■ Prompt:
Please repeat the whole listing exactly, but leave out any picture it holds.

-- Opening Marker --

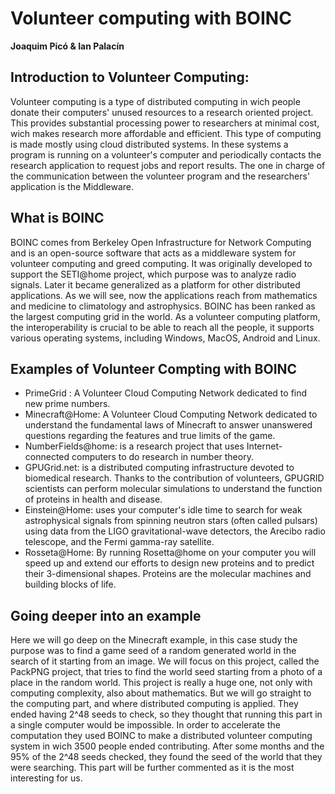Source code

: # Volunteer   computing   with   BOINC

**Joaquim Picó & Ian Palacín**

## Introduction to Volunteer Computing:

Volunteer computing is a type of distributed computing in wich people donate their computers' unused resources
to a research oriented project. This provides substantial processing power to researchers at minimal cost, 
wich makes research more affordable and efficient. This type of computing is made mostly using cloud 
distributed systems. In these systems a program is running on a volunteer's computer and periodically contacts 
the research application to request jobs and report results. The one in charge of the communication between
the volunteer program and the researchers' application is the Middleware.    

## What is BOINC

BOINC comes from Berkeley Open Infrastructure for Network Computing and is an open-source software that acts
as a middleware system for volunteer computing and greed computing. It was originally developed to support 
the SETI@home project, which purpose was to analyze radio signals. Later it became generalized as a platform
for other distributed applications. As we will see, now the applications reach from mathematics and medicine to
climatology and astrophysics. 
BOINC has been ranked as the largest computing grid in the world. As a volunteer computing platform, the
interoperability is crucial to be able to reach all the people, it supports various operating systems, 
including Windows, MacOS, Android and Linux.

## Examples of Volunteer Compting with BOINC

* PrimeGrid : A Volunteer Cloud Computing Network dedicated to find new prime numbers.
* Minecraft@Home: A Volunteer Cloud Computing Network dedicated to understand the fundamental laws of
Minecraft to answer unanswered questions regarding the features and true limits of the game.
* NumberFields@home: is a research project that uses Internet-connected computers to do research in number
theory. 
* GPUGrid.net: is a distributed computing infrastructure devoted to biomedical research. Thanks to the 
contribution of volunteers, GPUGRID scientists can perform molecular simulations to understand the function
of proteins in health and disease.
* Einstein@Home: uses your computer's idle time to search for weak astrophysical signals from spinning 
neutron stars (often called pulsars) using data from the LIGO gravitational-wave detectors, the Arecibo 
radio telescope, and the Fermi gamma-ray satellite.
* Rosseta@Home: By running Rosetta@home on your computer you will speed up and extend our efforts to design 
new proteins and to predict their 3-dimensional shapes. Proteins are the molecular machines and building 
blocks of life. 

## Going deeper into an example

Here we will go deep on the Minecraft example, in this case study the purpose was to find a game seed of
a random generated world in the search of it starting from an image. We will focus on this project, called 
the PackPNG project, that tries to find the world seed 
starting from a photo of a place in the random world. This project is really a huge one, not only with 
computing complexity, also about mathematics. But we will go straight to the computing part, and where 
distributed computing is applied. They ended having 2^48 seeds to check, so they thought that running this 
part in a single computer would be impossible. In order to accelerate the computation they 
used BOINC to make a distributed volunteer computing system in wich 3500 people ended contributing. After 
some months and the 95% of the 2^48 seeds checked, they found the seed of the world that they were 
searching. This part will be further commented as it is the most interesting for us.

-- Closing Marker --

■ Exercise response:
Source code

: # Volunteer   computing   with   BOINC

**Joaquim Picó & Ian Palacín**

## Introduction to Volunteer Computing:

Volunteer computing is a type of distributed computing in wich people donate their computers' unused resources
to a research oriented project. This provides substantial processing power to researchers at minimal cost, 
wich makes research more affordable and efficient. This type of computing is made mostly using cloud 
distributed systems. In these systems a program is running on a volunteer's computer and periodically contacts 
the research application to request jobs and report results. The one in charge of the communication between
the volunteer program and the researchers' application is the Middleware.    

## What is BOINC

BOINC comes from Berkeley Open Infrastructure for Network Computing and is an open-source software that acts
as a middleware system for volunteer computing and greed computing. It was originally developed to support 
the SETI@home project, which purpose was to analyze radio signals. Later it became generalized as a platform
for other distributed applications. As we will see, now the applications reach from mathematics and medicine to
climatology and astrophysics. 
BOINC has been ranked as the largest computing grid in the world. As a volunteer computing platform, the
interoperability is crucial to be able to reach all the people, it supports various operating systems, 
including Windows, MacOS, Android and Linux.

## Examples of Volunteer Compting with BOINC

* PrimeGrid : A Volunteer Cloud Computing Network dedicated to find new prime numbers.
* Minecraft@Home: A Volunteer Cloud Computing Network dedicated to understand the fundamental laws of
Minecraft to answer unanswered questions regarding the features and true limits of the game.
* NumberFields@home: is a research project that uses Internet-connected computers to do research in number
theory. 
* GPUGrid.net: is a distributed computing infrastructure devoted to biomedical research. Thanks to the 
contribution of volunteers, GPUGRID scientists can perform molecular simulations to understand the function
of proteins in health and disease.
* Einstein@Home: uses your computer's idle time to search for weak astrophysical signals from spinning 
neutron stars (often called pulsars) using data from the LIGO gravitational-wave detectors, the Arecibo 
radio telescope, and the Fermi gamma-ray satellite.
* Rosseta@Home: By running Rosetta@home on your computer you will speed up and extend our efforts to design 
new proteins and to predict their 3-dimensional shapes. Proteins are the molecular machines and building 
blocks of life. 

## Going deeper into an example

Here we will go deep on the Minecraft example, in this case study the purpose was to find a game seed of
a random generated world in the search of it starting from an image. We will focus on this project, called 
the PackPNG project, that tries to find the world seed 
starting from a photo of a place in the random world. This project is really a huge one, not only with 
computing complexity, also about mathematics. But we will go straight to the computing part, and where 
distributed computing is applied. They ended having 2^48 seeds to check, so they thought that running this 
part in a single computer would be impossible. In order to accelerate the computation they 
used BOINC to make a distributed volunteer computing system in wich 3500 people ended contributing. After 
some months and the 95% of the 2^48 seeds checked, they found the seed of the world that they were 
searching. This part will be further commented as it is the most interesting for us.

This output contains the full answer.